The concept of "personality" appears to consist of sets of personal characteristics, traits, or predispositions to respond, such as being honest, confident, adventurous, sensitive, or funny. The concept "personality" also conveys CONSISTENCY AND STABILITY, in our predispositions to respond across time and situations. Thus, we expect "honest people" to be honest across many tempting situations, "confident people" to have high self-efficacy across many situations that might make others insecure, adventurous people to take risks on a regular basis, and "funny people," well, to see the humor in almost any situation. Most modern social and behavioral scientists think of personality as  largely "nurture," shaped by your envirnoment and personal histories.

This may come as a shock: as defined above, which is a very common way for psychologists to use the term, there is remarkably little evidence that you "have a personality," or a bundle of consistent personal traits. And this knowledge is hardly new. In the late 1920s, psychologists Hartshorn and May studied children's honesty across different tempting situations. Instead of consistent tendencies to respond in a generally honest or dishonest manner, Hartshorn and May discovered instead that the situation was the primary determinant of "honest" behavior, and children were strikingly inconsistent instead.

In short, the notion of most "consistent personality traits" has received about as much research support as "the accurate perceiver" or "the accurate eyewitness," that is, very little.

How can this be? And what about all those personality tests circulating out there?

How can we reconcile the apparent evidence of our senses and the feedback that we receive from others with the notion that none of us "has a personality?"

In more recent decades, social psychologists have come instead to embrace the concept of "self" more than "personality." The concept of self is probably a more fruitful line of inquiry and moves us away from "personality tests" that could be strongly influenced by format response set issues, social desirability, and even by the sheer number of items. "Personality traits" differ from the concept of "the self".

So why do we feel we have a "personality"? For all the reasons below:

We are more likely to view the behavior of others as being determined by their personalities than our own behavior. We view our own behavior as determined by the environment. That is the fundamental attribution error. If we see ourselves on video or listen to ourselves on audio tape, we have a stronger impression that we were the causes of our own behavior.
STABILITY AND CHANGE IN THE SELF

To borrow from the late, great George Herbert Mead, the self is a concept, an image or schema of our persona, and it is both subject and object.  That is, the subjective self acts, "the I" initiates action, it dreams, plans and thinks. At the same time, the self is reflexive or an object: a "me;" we think about our self, plan for our self, and view the self as we do another person. The self is an on-going social construction; it is never finished. We don't think of the self as "being complete" at any particular age.

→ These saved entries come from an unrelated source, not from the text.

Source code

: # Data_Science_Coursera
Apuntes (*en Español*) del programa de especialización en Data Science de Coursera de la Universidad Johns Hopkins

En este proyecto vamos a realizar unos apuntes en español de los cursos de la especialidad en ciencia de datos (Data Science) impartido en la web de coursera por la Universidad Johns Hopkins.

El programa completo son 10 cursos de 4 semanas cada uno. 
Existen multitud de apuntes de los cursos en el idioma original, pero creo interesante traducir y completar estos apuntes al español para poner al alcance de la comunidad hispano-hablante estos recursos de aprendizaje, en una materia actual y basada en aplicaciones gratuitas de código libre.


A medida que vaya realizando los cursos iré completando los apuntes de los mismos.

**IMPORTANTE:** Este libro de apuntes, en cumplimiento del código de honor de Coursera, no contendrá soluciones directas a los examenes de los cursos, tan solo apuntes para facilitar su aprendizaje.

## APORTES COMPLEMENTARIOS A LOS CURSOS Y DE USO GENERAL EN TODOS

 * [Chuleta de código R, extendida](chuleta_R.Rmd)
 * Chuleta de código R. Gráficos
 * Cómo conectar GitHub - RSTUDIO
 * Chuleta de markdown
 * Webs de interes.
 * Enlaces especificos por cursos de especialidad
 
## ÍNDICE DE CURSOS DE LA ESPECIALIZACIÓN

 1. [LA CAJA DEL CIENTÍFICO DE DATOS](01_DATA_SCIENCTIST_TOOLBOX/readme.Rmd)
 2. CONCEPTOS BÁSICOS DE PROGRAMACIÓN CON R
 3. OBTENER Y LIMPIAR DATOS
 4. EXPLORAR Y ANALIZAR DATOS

It is because of the self, or our perception of a unified entity, that we believe that we "have a personality." But, although we view our self as having consistent tendencies to act, the self is not the same kind of construct as a set of personality traits.

What goes into the self?

Because the self is both subject and object it is liable to change as inputs to the self change.

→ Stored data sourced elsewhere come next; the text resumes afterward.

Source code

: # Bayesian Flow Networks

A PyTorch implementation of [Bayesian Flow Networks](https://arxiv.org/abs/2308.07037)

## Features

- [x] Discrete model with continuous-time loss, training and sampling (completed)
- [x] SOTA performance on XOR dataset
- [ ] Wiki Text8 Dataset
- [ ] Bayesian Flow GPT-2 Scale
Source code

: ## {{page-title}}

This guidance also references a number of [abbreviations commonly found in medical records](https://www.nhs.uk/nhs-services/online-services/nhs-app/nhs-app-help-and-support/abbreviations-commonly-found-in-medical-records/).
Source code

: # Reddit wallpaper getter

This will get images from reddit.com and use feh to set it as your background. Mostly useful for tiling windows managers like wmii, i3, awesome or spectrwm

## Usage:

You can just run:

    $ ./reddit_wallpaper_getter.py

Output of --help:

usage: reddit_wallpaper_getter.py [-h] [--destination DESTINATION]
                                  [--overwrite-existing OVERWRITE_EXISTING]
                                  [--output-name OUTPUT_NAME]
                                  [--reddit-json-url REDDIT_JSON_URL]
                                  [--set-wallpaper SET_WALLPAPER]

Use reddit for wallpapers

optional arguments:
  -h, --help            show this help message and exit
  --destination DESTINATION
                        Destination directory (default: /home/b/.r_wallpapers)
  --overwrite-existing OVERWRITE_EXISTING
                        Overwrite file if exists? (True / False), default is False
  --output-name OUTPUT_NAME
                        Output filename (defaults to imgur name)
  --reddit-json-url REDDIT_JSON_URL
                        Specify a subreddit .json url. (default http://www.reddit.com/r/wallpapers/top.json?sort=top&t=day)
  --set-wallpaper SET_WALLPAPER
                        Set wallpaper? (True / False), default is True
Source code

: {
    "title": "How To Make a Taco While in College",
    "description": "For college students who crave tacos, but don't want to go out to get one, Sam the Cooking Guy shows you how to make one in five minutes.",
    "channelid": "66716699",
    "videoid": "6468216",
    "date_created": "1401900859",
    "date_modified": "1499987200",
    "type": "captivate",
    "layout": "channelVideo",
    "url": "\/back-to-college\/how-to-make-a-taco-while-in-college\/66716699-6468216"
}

Body image, for example, changes enormously over time, from young children to the elderly. Abrupt changes in our physical state impinge on our sense of self. Recall the enormous literature on how physical appearance influences others' perception of us. Why would we be immune to our perceptions of our own attractiveness? What are your reactions upon watching yourself on video, listening to yourself on a tape recorder, or even catching an unexpected glimpse of yourself in a store window? For positive or negative, your response might very well be: "is that me?"

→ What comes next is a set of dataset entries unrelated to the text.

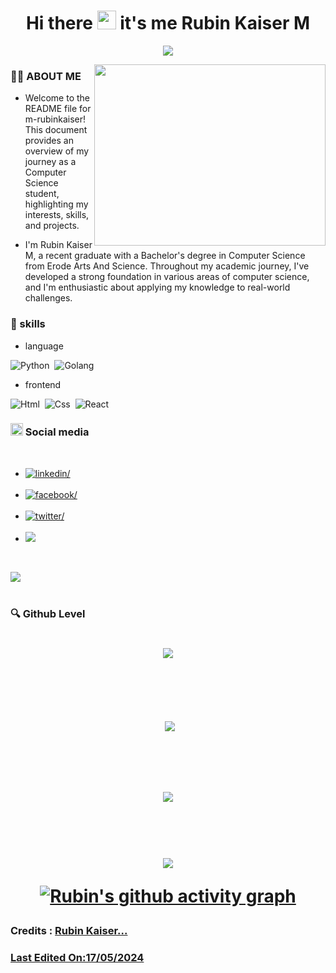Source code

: <h1 align="center">
  <b>
    Hi there 
    <img height="30px" wight="30" 
      src="https://camo.githubusercontent.com/0c732027af8a28d138e3698181f7be7c9b97d443b4beb9c7ce8ec4cffc6b4767/68747470733a2f2f6d656469612e67697068792e636f6d2f6d656469612f6876524a434c467a6361737252346961377a2f67697068792e676966"> 
    it's me Rubin Kaiser M
  </b>
</h1>
<p align="center">
  <img src="https://readme-typing-svg.herokuapp.com?font=Fira+Code&size=25&duration=3000&pause=1000&background=88838200&center=true&random=false&width=435&lines=welcome+to+my+github+profile;computer+science+student" >
</p>
<img align="right" width="370" height="290" src="https://i.pinimg.com/originals/47/f0/34/47f0342cec72b800463bf003eac1257e.gif">

### 🧑🏻 ABOUT ME

- Welcome to the README file for m-rubinkaiser! This document provides an overview of my journey as a Computer Science student, highlighting my interests, skills, and projects.

- I'm Rubin Kaiser M, a recent graduate with a Bachelor's degree in Computer Science from Erode Arts And Science. Throughout my academic journey, I've developed a strong foundation in various areas of computer science, and I'm enthusiastic about applying my knowledge to real-world challenges.

<h3>🔬 skills</h3>

- language


![Python](https://img.shields.io/badge/Python%20-%2314354C.svg?style=for-the-badge&logo=python&logoColor=white)&nbsp;
    ![Golang](https://img.shields.io/badge/Golang%20-green.svg?style=for-the-badge&logo=go&logoColor=black)&nbsp;

- frontend
  
![Html](https://img.shields.io/badge/Html%20-red.svg?style=for-the-badge&logo=html5&logoColor=white)&nbsp;
    ![Css](https://img.shields.io/badge/Css%20-blue.svg?style=for-the-badge&logo=css3&logoColor=black)&nbsp;
        ![React](https://img.shields.io/badge/React%20-darkblue.svg?style=for-the-badge&logo=react&logoColor=black)&nbsp;
<br>

<h3><img style="height:20px;" src="https://cdn-icons-png.flaticon.com/512/4187/4187336.png"> Social media</h3>
<br>

<div >

<ul>

<li>
<a href="https://www.linkedin.com/in/rubinkaiser" target="_blank">
<img src="https://img.shields.io/badge/linkedin:  rubinkaiser-0077B5.svg?color=405DE6&style=for-the-badge&logo=linkedin&logoColor=white" alt=linkedin/>
</a>
</li>

<br>
<li>
<a href="https://facebook.com/m-rubinkaiser" target="_blank">
<img src="https://img.shields.io/badge/facebook:  rubinkaiser-0077B5.svg?color=darkblue&style=for-the-badge&logo=linkedin&logoColor=white" alt=facebook/>
</a>
</li>

<br>

<li>
<a href="https://twitter.com/m_rubinkaiser" target="_blank">
<img src="https://img.shields.io/badge/twitter:  rubinkaiser-%2300acee.svg?color=1DA1F2&style=for-the-badge&logo=twitter&logoColor=white" alt=twitter/>
</a>
</li>

<br>

<li>
<a href="mailto:m.rubinkaiser@gmail.com" target="_blank">
<img src="https://img.shields.io/badge/gmail:  rubinkaiser-%23EA4335.svg?style=for-the-badge&logo=gmail&logoColor=white" t=mail/>
</a>
</li>
	
</ul>
</div>

<br>


<img src="https://user-images.githubusercontent.com/73097560/115834477-dbab4500-a447-11eb-908a-139a6edaec5c.gif"><br><br>




<h3>🔍 Github Level</h3> 


<h1 align="center"<p><img align="center" src="https://github-readme-stats.vercel.app/api/top-langs/?username=m-rubinkaiser&theme=tokyonight" /></p><br>

<p>&nbsp;<img align="center" src="https://github-readme-stats.vercel.app/api?username=m-rubinkaiser&show_icons=true&theme=tokyonight" /></p><br>


<p><img align="center" src="https://github-readme-streak-stats.herokuapp.com/?user=m-rubinkaiser&theme=tokyonight"></p><br>

  <img src="https://user-images.githubusercontent.com/73097560/115834477-dbab4500-a447-11eb-908a-139a6edaec5c.gif"><br>

  [![Rubin's github activity graph](https://github-readme-activity-graph.vercel.app/graph?username=m-rubinkaiser&bg_color=000000&color=ffffff&line=51f565&point=ffffff&area=true&hide_border=true)](https://github.com/ashutosh00710/github-readme-activity-graph)
  
  <h3 align="left">Credits : <a href="https://github.com/m-rubinkaiser">Rubin Kaiser...</h3>
    <h3 align="left">Last Edited On:17/05/2024</h3>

Role discontinuity often occurs in a socially programmed or scripted way as people acquire or discard social roles. Consider the change from high school to college to work roles, from single person to spouse or parent. Often these role discontinuities occur at the same time as relocation to a new city, state or country. For example, an individual may, simultaneously, become divorced, take a new job and move to a new location. It is no wonder that high rates of depression and anxiety appear in the first year after divorce! At the same time, we experience an abrupt change in our sense of self. Others may tell us that we are "not ourselves." However, roles typically stay stable for long periods of time, and, as they remain stable, most of the time, so does our "self." Further, changes or role transitions, are often marked by some kind of ritual ceremony, such as graduation, or a wedding, or a briss or christening. These ceremonies help us to demarcate the changes between the old self and the new, and make the transition far less traumatic than it would be otherwise. We "expect" a "new self" during clearly demarcated periods of role transition.

Temperament probably has a strong biological base. Some folks "run at a higher speed" or are more energetic, some are shy, some are musical. John Watson was wrong in the 1920s: while we could probably make anyone a decent musician, we still don't know how to create a musical genius. Attributes such as excitability thresholds probably are influenced by our genetics.

We must be very careful how to interpret the concept of temperament (see below). Professionals in the field DO NOT mean biology is destiny. Far from it. It is unlikely that your predispositions create a major portion of your life (and some talented musicians become math teachers). However, temperament tends to be stable over time, although it can be altered by social trauma that, for example, raises cortisol levels and other stress hormones, or by pregnancy, or by disease (e.g., thyroid problems). Because you "feel" the same, this again lends stability to one's sense of self.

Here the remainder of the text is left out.